SourceForge Headquarters 225 Broadway Suite 1600 San Diego, CA 92101 +1 (858) 454-5900

On Sat, 1 Mar 2008, Benjamin Kirk wrote:

> std::set_terminate() returns a pointer to the function we are replacing,
> right?  Is it possible to use that information?

You're right; I wasn't looking at an up to date webpage.  We could
possibly handle the "user sets a terminate function before we can" by
having our own terminate function call theirs first... except that if
their function kills the program, it never returns to ours so we can
MPI_Abort().  And since our proposed terminate() function would be
calling MPI_Abort() and killing the program, it'd be hard to fault a
user for writing a function that kills the program themselves.

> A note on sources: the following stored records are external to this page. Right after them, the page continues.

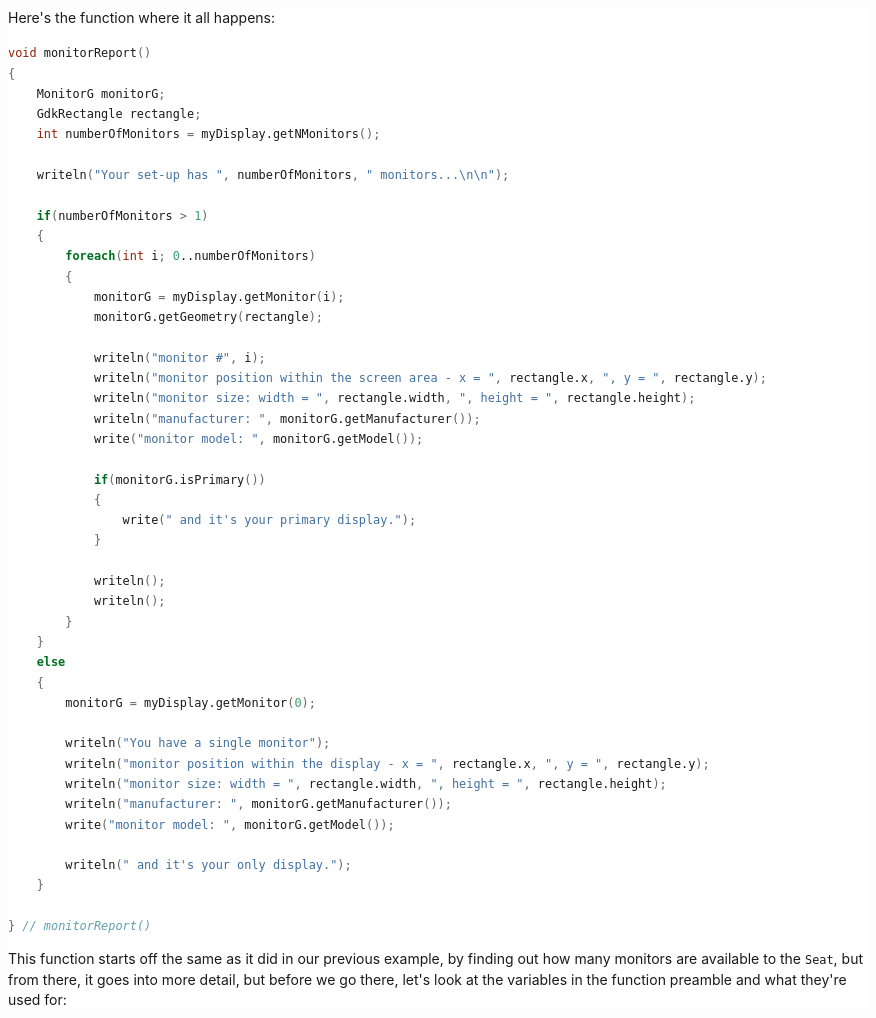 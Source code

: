 Here's the function where it all happens:

```d
void monitorReport()
{
	MonitorG monitorG;
	GdkRectangle rectangle;
	int numberOfMonitors = myDisplay.getNMonitors();

	writeln("Your set-up has ", numberOfMonitors, " monitors...\n\n");

	if(numberOfMonitors > 1)
	{
		foreach(int i; 0..numberOfMonitors)
		{
			monitorG = myDisplay.getMonitor(i);
			monitorG.getGeometry(rectangle);

			writeln("monitor #", i);
			writeln("monitor position within the screen area - x = ", rectangle.x, ", y = ", rectangle.y);
			writeln("monitor size: width = ", rectangle.width, ", height = ", rectangle.height);
			writeln("manufacturer: ", monitorG.getManufacturer());
			write("monitor model: ", monitorG.getModel());

			if(monitorG.isPrimary())
			{
				write(" and it's your primary display.");
			}

			writeln();
			writeln();
		}
	}
	else
	{
		monitorG = myDisplay.getMonitor(0);

		writeln("You have a single monitor");
		writeln("monitor position within the display - x = ", rectangle.x, ", y = ", rectangle.y);
		writeln("monitor size: width = ", rectangle.width, ", height = ", rectangle.height);
		writeln("manufacturer: ", monitorG.getManufacturer());
		write("monitor model: ", monitorG.getModel());

		writeln(" and it's your only display.");
	}

} // monitorReport()
```

This function starts off the same as it did in our previous example, by finding out how many monitors are available to the `Seat`, but from there, it goes into more detail, but before we go there, let's look at the variables in the function preamble and what they're used for:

> Also, there is MPI_Comm_{get,set}_errhandler.  I would think we may
> be able to use this to get the current terminate and call it from
> our own MPI error handler??

I'll have to look at this, but I don't think it applies.  The MPI
error handler gets called when major errors in MPI functions occur,
right?  That would be orthogonal to the situation when an uncaught
exception is thrown because an internal libMesh error occurred.

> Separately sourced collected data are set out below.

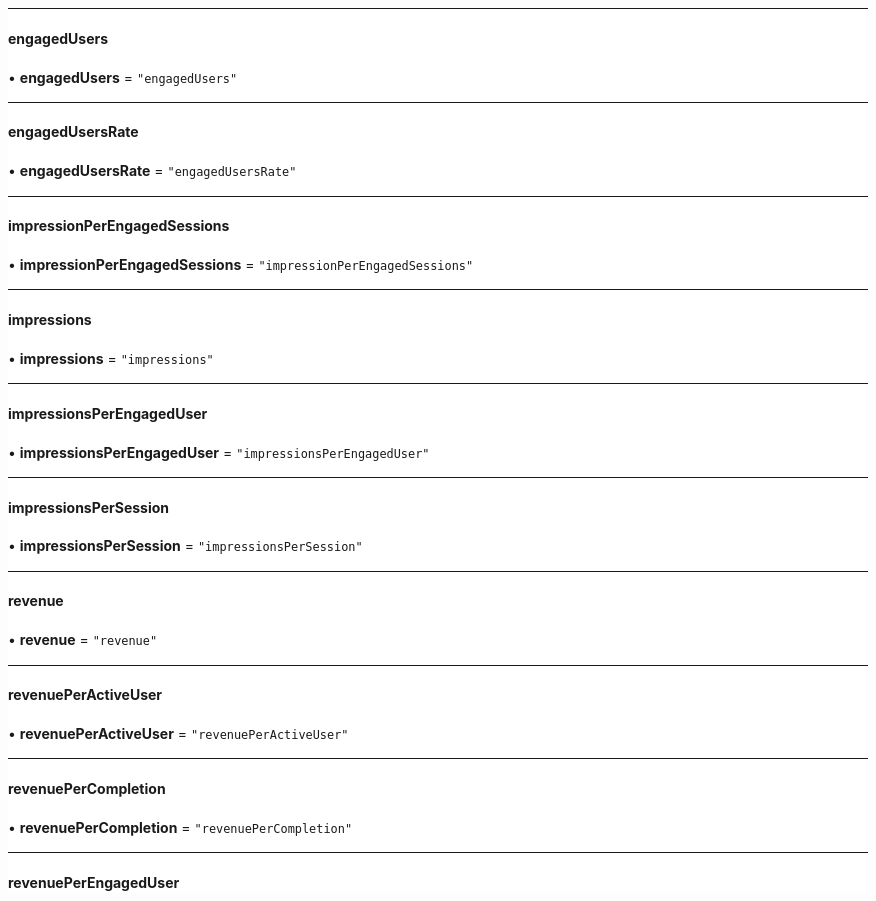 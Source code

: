___

#### engagedUsers

• **engagedUsers** = ``"engagedUsers"``

___

#### engagedUsersRate

• **engagedUsersRate** = ``"engagedUsersRate"``

___

#### impressionPerEngagedSessions

• **impressionPerEngagedSessions** = ``"impressionPerEngagedSessions"``

___

#### impressions

• **impressions** = ``"impressions"``

___

#### impressionsPerEngagedUser

• **impressionsPerEngagedUser** = ``"impressionsPerEngagedUser"``

___

#### impressionsPerSession

• **impressionsPerSession** = ``"impressionsPerSession"``

___

#### revenue

• **revenue** = ``"revenue"``

___

#### revenuePerActiveUser

• **revenuePerActiveUser** = ``"revenuePerActiveUser"``

___

#### revenuePerCompletion

• **revenuePerCompletion** = ``"revenuePerCompletion"``

___

#### revenuePerEngagedUser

>> Do nothing.  My MPI library is pretty good about figuring out that
>> when one process dies, the rest can't network write to it anymore and
>> should exit.  I'll bet other MPI libraries are just as good.  This is
>> basically what happens when there's a segfault, after all.  The "do
>> nothing" plan also appeals to my sense of laziness, so it's what I'll
>> do (or not do?) unless anyone objects.
>
> I need to think about it some more I guess...  Seems like I've been burnt by
> processes not getting killed a lot, but maybe not too much recently.

Hmm... okay, you're right.  Two weeks of uptime on my workstation and
I've apparently accumulated zombie processes from a dozen different
MPI runs.  The process attached to the terminal may die cleanly but
leave all the spawned processes behind.

I recall this having been a problem (well, irritation) for years, but
I'd never thought about how to try fixing it.  It seems like it'll be
a pain in the neck.  To get a dying process to clean up its kin, we'd
need to set a terminate handler, signal handlers for segfaults and
kill signals, and there still would be nothing we'd be able to do
about getting a "kill -9" on only one process.

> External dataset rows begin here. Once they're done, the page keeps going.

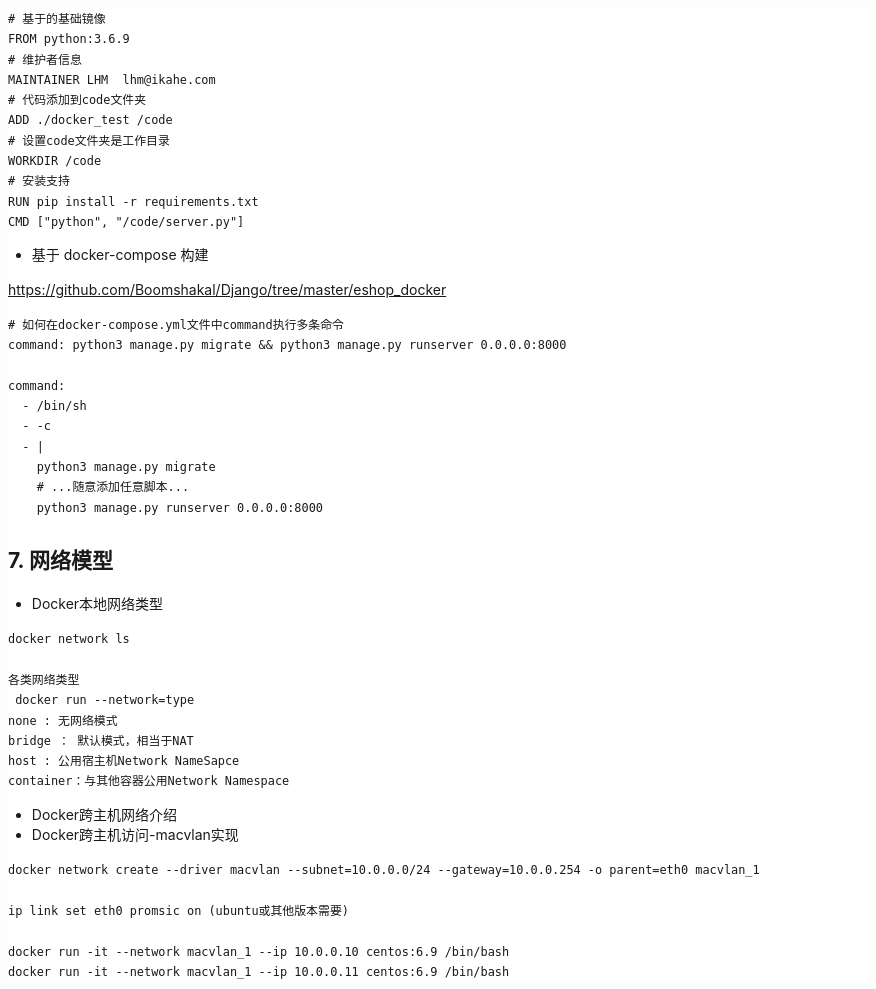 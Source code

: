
 ```shell
```

```shell
# 基于的基础镜像
FROM python:3.6.9
# 维护者信息
MAINTAINER LHM  lhm@ikahe.com
# 代码添加到code文件夹
ADD ./docker_test /code
# 设置code文件夹是工作目录
WORKDIR /code
# 安装支持
RUN pip install -r requirements.txt
CMD ["python", "/code/server.py"]
```

- 基于 docker-compose 构建

https://github.com/Boomshakal/Django/tree/master/eshop_docker

```shell
# 如何在docker-compose.yml文件中command执行多条命令
command: python3 manage.py migrate && python3 manage.py runserver 0.0.0.0:8000

command:
  - /bin/sh
  - -c
  - |
    python3 manage.py migrate
    # ...随意添加任意脚本...
    python3 manage.py runserver 0.0.0.0:8000
```

## 7. 网络模型

- Docker本地网络类型

```shell
docker network ls

各类网络类型
 docker run --network=type
none : 无网络模式
bridge ： 默认模式，相当于NAT
host : 公用宿主机Network NameSapce
container：与其他容器公用Network Namespace
```

- Docker跨主机网络介绍
- Docker跨主机访问-macvlan实现

```shell
docker network create --driver macvlan --subnet=10.0.0.0/24 --gateway=10.0.0.254 -o parent=eth0 macvlan_1

ip link set eth0 promsic on (ubuntu或其他版本需要)

docker run -it --network macvlan_1 --ip 10.0.0.10 centos:6.9 /bin/bash
docker run -it --network macvlan_1 --ip 10.0.0.11 centos:6.9 /bin/bash
```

Perhaps you had it right after all with looking at the MPI error
handler.  All those spawned jobs should be blocked on one MPI call or
another, right?  *Those* are the processes that should be able to
figure out there's something wrong and to exit from it cleanly; forget
about the one that's already dying.  But we're already aborting on MPI
errors, so the MPI errors must never be generated to begin with.  I
don't suppose there's some MPI-standard way to help those processes
figure out that something's going wrong?
---
Roy